▶ TASK INSTRUCTIONS: Would you filter these records and copy every line that has the word "einer"?
(MATERIAL SHOWN)
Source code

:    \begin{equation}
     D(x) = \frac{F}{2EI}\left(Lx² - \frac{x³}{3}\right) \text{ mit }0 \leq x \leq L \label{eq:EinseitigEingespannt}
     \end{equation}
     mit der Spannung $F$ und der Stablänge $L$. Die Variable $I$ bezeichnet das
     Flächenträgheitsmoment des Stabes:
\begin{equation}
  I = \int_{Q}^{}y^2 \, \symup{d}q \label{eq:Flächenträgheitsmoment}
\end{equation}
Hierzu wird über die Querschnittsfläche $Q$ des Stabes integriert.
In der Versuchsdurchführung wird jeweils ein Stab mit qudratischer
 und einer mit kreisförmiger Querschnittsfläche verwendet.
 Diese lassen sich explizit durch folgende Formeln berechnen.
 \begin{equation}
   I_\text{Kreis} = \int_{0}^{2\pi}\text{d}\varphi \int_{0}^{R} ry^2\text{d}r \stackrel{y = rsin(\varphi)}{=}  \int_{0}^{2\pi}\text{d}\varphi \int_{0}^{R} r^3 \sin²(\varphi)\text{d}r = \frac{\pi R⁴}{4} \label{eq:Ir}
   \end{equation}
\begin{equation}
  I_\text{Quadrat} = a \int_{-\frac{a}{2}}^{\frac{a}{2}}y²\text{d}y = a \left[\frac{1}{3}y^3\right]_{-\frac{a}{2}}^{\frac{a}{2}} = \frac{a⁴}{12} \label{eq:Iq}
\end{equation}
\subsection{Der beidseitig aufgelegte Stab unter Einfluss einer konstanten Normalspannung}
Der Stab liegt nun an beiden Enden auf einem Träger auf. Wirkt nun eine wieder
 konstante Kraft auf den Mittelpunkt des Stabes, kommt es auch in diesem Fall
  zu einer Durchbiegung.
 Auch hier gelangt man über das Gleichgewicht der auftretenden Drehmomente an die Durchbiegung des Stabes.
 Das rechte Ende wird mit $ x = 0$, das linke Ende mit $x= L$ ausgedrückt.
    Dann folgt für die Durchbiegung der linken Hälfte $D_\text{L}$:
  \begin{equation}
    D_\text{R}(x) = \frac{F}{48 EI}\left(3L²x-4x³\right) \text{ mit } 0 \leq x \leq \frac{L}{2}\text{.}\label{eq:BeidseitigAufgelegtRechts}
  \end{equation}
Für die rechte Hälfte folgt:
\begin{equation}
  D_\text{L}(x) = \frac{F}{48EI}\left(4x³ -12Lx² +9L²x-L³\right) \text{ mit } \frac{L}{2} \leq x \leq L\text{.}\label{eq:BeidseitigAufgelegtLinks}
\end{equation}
(End MATERIAL SHOWN)
▶ ANSWER TO THE PROBLEM:
 und einer mit kreisförmiger Querschnittsfläche verwendet.
\subsection{Der beidseitig aufgelegte Stab unter Einfluss einer konstanten Normalspannung}
  zu einer Durchbiegung.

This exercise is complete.